A model that sits in a notebook helps nobody. Here's how the exported pipeline would be deployed as an operational churn prevention system.

Daily Scoring
Batch scoring every 24 hours
Load churn_prediction_model.pkl → run all active students through the pipeline → output churn probability score (0–1) per student. Students above 0.7 threshold flagged as high risk.
Retention Dashboard
Daily risk list for the retention team
Top 20 at-risk students shown with their churn probability + top contributing feature (e.g. "assignment_completion dropped to 32%"). Team knows exactly who to contact and why.
Automated Triggers
Rules fire before human review
Score > 0.7 → auto-send re-engagement email. Score > 0.85 → flag for personal outreach call. Score > 0.95 → pause billing cycle if applicable. Model decision drives the action.
Model Maintenance
Quarterly retraining cycle
Retrain on fresh 3-month window every quarter. Monitor AUC in production — if it drops below 0.90, trigger retraining immediately. feature_names.json and scaler.pkl ensure consistent pipeline versioning.
Files ready for production: churn_prediction_model.pkl (1010 KB) • feature_scaler.pkl • feature_names.json • model_metadata.json — the complete exportable pipeline is already built.
What This Project Taught Me
01 / TIMING
Churn signals appear in 3 days, not 30
Every churn model I'd read about used 30-day windows.
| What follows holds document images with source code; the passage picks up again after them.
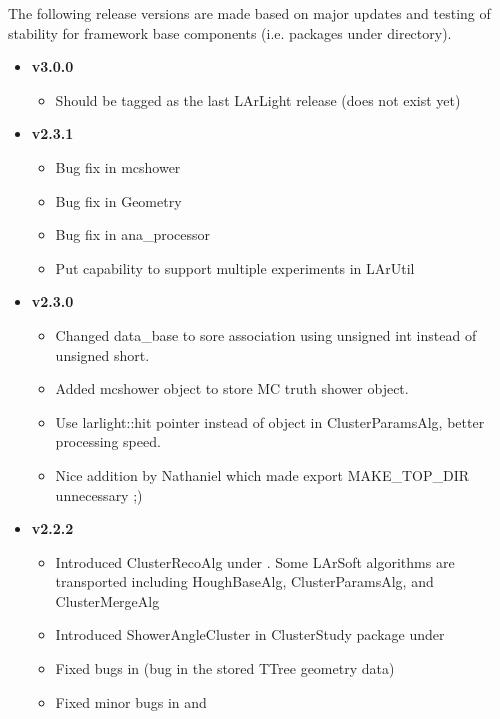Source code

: The following release versions are made based on major updates and testing of stability for framework base components (i.e. packages under \Core directory). 
\begin{itemize}

\item[] {\bf v3.0.0}
  \begin{itemize}
  \item Should be tagged as the last LArLight release (does not exist yet)
  \end{itemize}

\item[] {\bf v2.3.1}
  \begin{itemize}
  \item Bug fix in {\ttfamily mcshower} 
  \item Bug fix in {\ttfamily Geometry}
  \item Bug fix in {\ttfamily ana\_processor}
  \item Put capability to support multiple experiments in {\ttfamily LArUtil}
  \end{itemize}


\item[] {\bf v2.3.0}
  \begin{itemize}
    \item Changed {\ttfamily data\_base} to sore association using {\ttfamily unsigned int} instead of {\ttfamily unsigned short}.
    \item Added {\ttfamily mcshower} object to store MC truth shower object.
    \item Use {\ttfamily larlight::hit} pointer instead of object in {\ttfamily ClusterParamsAlg}, better processing speed.
    \item Nice addition by Nathaniel which made {\ttfamily export MAKE\_TOP\_DIR} unnecessary ;)
  \end{itemize}

\item[] {\bf v2.2.2}
  \begin{itemize}
    \item Introduced ClusterRecoAlg under \UserDev. Some LArSoft algorithms are transported including HoughBaseAlg, ClusterParamsAlg, and ClusterMergeAlg
    \item Introduced ShowerAngleCluster in ClusterStudy package under \UserDev
    \item Fixed bugs in \LArUtil (bug in the stored TTree geometry data)
    \item Fixed minor bugs in \DataFormat and \Analysis
  \end{itemize}


\end{itemize}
This dataset showed the decision is made by day 3. Early signals → early intervention is the only thing that works.
02 / INTERPRETABILITY
Explainability beats accuracy for stakeholders
A 90% accurate black box is useless to a retention team. XGBoost feature importance meant every at-risk flag came with a "because their assignment completion dropped to X%" reason.
03 / FEATURE ENGINEERING
Engineered features beat raw columns
engagement_score (engineered composite) outperformed every individual raw feature in both correlation and model importance. The signal was in how features combined, not in any single column.
04 / PRODUCTION
Export-ready from day one
The full pipeline — scaler, model, feature names, metadata — was saved as .pkl and .json files. Thinking about deployment before finishing analysis changed how I structured the entire notebook.